▸ WORK TO BE COMPLETED
Copy each line of the records that holds the string "保存参数寄存器的值".

▸ TASK INPUTS

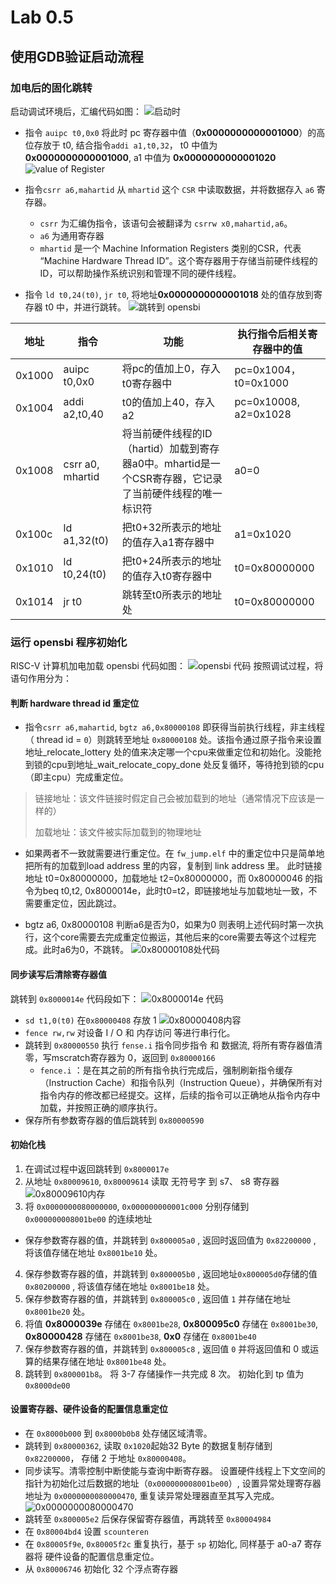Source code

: # Lab 0.5 
## 使用GDB验证启动流程
### 加电后的固化跳转
启动调试环境后，汇编代码如图：
![启动时](./fig/1-at-beginning.png)
- 指令 `auipc t0,0x0` 将此时 pc 寄存器中值（**0x0000000000001000**）的高位存放于 t0, 结合指令`addi a1,t0,32`， t0 中值为 **0x0000000000001000**, a1 中值为 **0x0000000000001020**
![value of Register](./fig/1-begin-next-2.png)

- 指令`csrr a6,mahartid` 从 `mhartid` 这个 `CSR` 中读取数据，并将数据存入 `a6` 寄存器。
  - `csrr` 为汇编伪指令，该语句会被翻译为 `csrrw x0,mahartid,a6`。
  - `a6` 为通用寄存器
  - `mhartid` 是一个 Machine Information Registers 类别的CSR，代表 “Machine Hardware Thread ID”。这个寄存器用于存储当前硬件线程的ID，可以帮助操作系统识别和管理不同的硬件线程。

- 指令 `ld t0,24(t0)`, `jr t0`, 将地址**0x0000000000001018** 处的值存放到寄存器 t0 中，并进行跳转。
![跳转到 opensbi](./fig/1-jump-to-opensbi.png)

| 地址 |指令 |功能 | 执行指令后相关寄存器中的值 |
| - | - | - | - |
| 0x1000 | auipc t0,0x0 | 将pc的值加上0，存入t0寄存器中| pc=0x1004，t0=0x1000 |
| 0x1004 | addi a2,t0,40 | t0的值加上40，存入a2 | pc=0x10008, a2=0x1028 |
| 0x1008 | csrr a0, mhartid | 将当前硬件线程的ID（hartid）加载到寄存器a0中。mhartid是一个CSR寄存器，它记录了当前硬件线程的唯一标识符 | a0=0 |
| 0x100c | ld a1,32(t0) | 把t0+32所表示的地址的值存入a1寄存器中 | a1=0x1020 |
| 0x1010 | ld t0,24(t0) | 把t0+24所表示的地址的值存入t0寄存器中 | t0=0x80000000 |
| 0x1014 | jr t0 | 跳转至t0所表示的地址处 | t0=0x80000000 |

### 运行 opensbi 程序初始化
RISC-V 计算机加电加载 opensbi 代码如图：
  ![opensbi 代码](./fig/1-opensbi.png)
  按照调试过程，将语句作用分为：
#### 判断 hardware thread id 重定位
  - 指令`csrr a6,mahartid`, `bgtz a6,0x80000108` 即获得当前执行线程，非主线程（ thread id = `0`）则跳转至地址 `0x80000108`  处。该指令通过原子指令来设置地址_relocate_lottery 处的值来决定哪一个cpu来做重定位和初始化。没能抢到锁的cpu到地址_wait_relocate_copy_done 处反复循环，等待抢到锁的cpu（即主cpu）完成重定位。
  
> 链接地址：该文件链接时假定自己会被加载到的地址（通常情况下应该是一样的）
> 
> 加载地址：该文件被实际加载到的物理地址

- 如果两者不一致就需要进行重定位。在 `fw_jump.elf` 中的重定位中只是简单地把所有的加载到load address 里的内容，复制到 link address 里。
此时链接地址 t0=0x80000000，加载地址 t2=0x80000000，而 0x80000046 的指令为beq t0,t2, 0x8000014e，此时t0=t2，即链接地址与加载地址一致，不需要重定位，因此跳过。

- bgtz a6, 0x80000108 判断a6是否为0，如果为0 则表明上述代码时第一次执行，这个core需要去完成重定位搬运，其他后来的core需要去等这个过程完成。此时a6为0，不跳转。
    ![0x80000108处代码](./fig/1-code-in-0x80000108.png)
    

#### 同步读写后清除寄存器值

跳转到 `0x8000014e` 代码段如下：
  ![0x8000014e 代码](./fig/1-code-in-0x8000014e.png)

  - `sd t1,0(t0)` 在`0x80000408` 存放 1 
    ![0x80000408内容](./fig/1-mem-in-0x80000408.png)
  - `fence rw,rw` 对设备 I / O 和 内存访问 等进行串行化。
  - 跳转到 `0x80000550` 执行 `fense.i` 指令同步指令 和 数据流, 将所有寄存器值清零，写mscratch寄存器为 0，返回到 `0x80000166`
      - `fence.i` ：是在其之前的所有指令执行完成后，强制刷新指令缓存（Instruction Cache）和指令队列（Instruction Queue），并确保所有对指令内存的修改都已经提交。这样，后续的指令可以正确地从指令内存中加载，并按照正确的顺序执行。
  - 保存所有参数寄存器的值后跳转到 `0x80000590`

#### 初始化栈
  1. 在调试过程中返回跳转到 `0x8000017e`
  2. 从地址 `0x80009610`, `0x80009614` 读取 无符号字 到 s7、 s8 寄存器
  ![0x80009610内存](./fig/1-mem-in-0x80009610.png)
  3. 将 `0x0000000080000000`, `0x000000000001c000` 分别存储到 `0x000000008001be00` 的连续地址
  - 保存参数寄存器的值，并跳转到 `0x800005a0` , 返回时返回值为 `0x82200000` , 将该值存储在地址 `0x8001be10` 处。
  4. 保存参数寄存器的值，并跳转到 `0x800005b0` , 返回地址`0x800005d0`存储的值 `0x80200000` , 将该值存储在地址 `0x8001be18` 处。
  5. 保存参数寄存器的值，并跳转到 `0x800005c0` , 返回值 `1` 并存储在地址 `0x8001be20` 处。
  6. 将值 **0x8000039e** 存储在 `0x8001be28`, **0x800095c0** 存储在 `0x8001be30`,  **0x80000428** 存储在 `0x8001be38`,  **0x0** 存储在 `0x8001be40`
  7. 保存参数寄存器的值，并跳转到 `0x800005c8` , 返回值 `0` 并将返回值和 0 或运算的结果存储在地址 `0x8001be48` 处。
  8. 跳转到 `0x800001b8`。 将 3-7 存储操作一共完成 8 次。 初始化到 tp 值为`0x8000de00`
  
#### 设置寄存器、硬件设备的配置信息重定位
  - 在 `0x8000b000` 到 `0x8000b0b8` 处存储区域清零。 
  - 跳转到 `0x80000362`, 读取 `0x1020`起始32 Byte 的数据复制存储到 `0x82200000`， 存储 2 于地址 `0x80000408`。
  - 同步读写。清零控制中断使能与查询中断寄存器。 设置硬件线程上下文空间的指针为初始化过后数据的地址（`0x000000008001be00`）,  设置异常处理寄存器地址为 `0x0000000080000470`, 重复读异常处理器直至其写入完成。
  ![0x0000000080000470](./fig/1-mtvec.png)
  - 跳转至 `0x800005e2` 后保存保留寄存器值，再跳转至 `0x80004984` 
  - 在 `0x80004bd4` 设置 `scounteren`
  - 在 `0x80005f9e`, `0x80005f2c` 重复执行，基于 `sp` 初始化, 同样基于 a0-a7 寄存器将 硬件设备的配置信息重定位。
  - 从 `0x80006746` 初始化 32 个浮点寄存器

▸ RESULT FOR THIS TASK
  - 保存参数寄存器的值，并跳转到 `0x800005a0` , 返回时返回值为 `0x82200000` , 将该值存储在地址 `0x8001be10` 处。
  4. 保存参数寄存器的值，并跳转到 `0x800005b0` , 返回地址`0x800005d0`存储的值 `0x80200000` , 将该值存储在地址 `0x8001be18` 处。
  5. 保存参数寄存器的值，并跳转到 `0x800005c0` , 返回值 `1` 并存储在地址 `0x8001be20` 处。
  7. 保存参数寄存器的值，并跳转到 `0x800005c8` , 返回值 `0` 并将返回值和 0 或运算的结果存储在地址 `0x8001be48` 处。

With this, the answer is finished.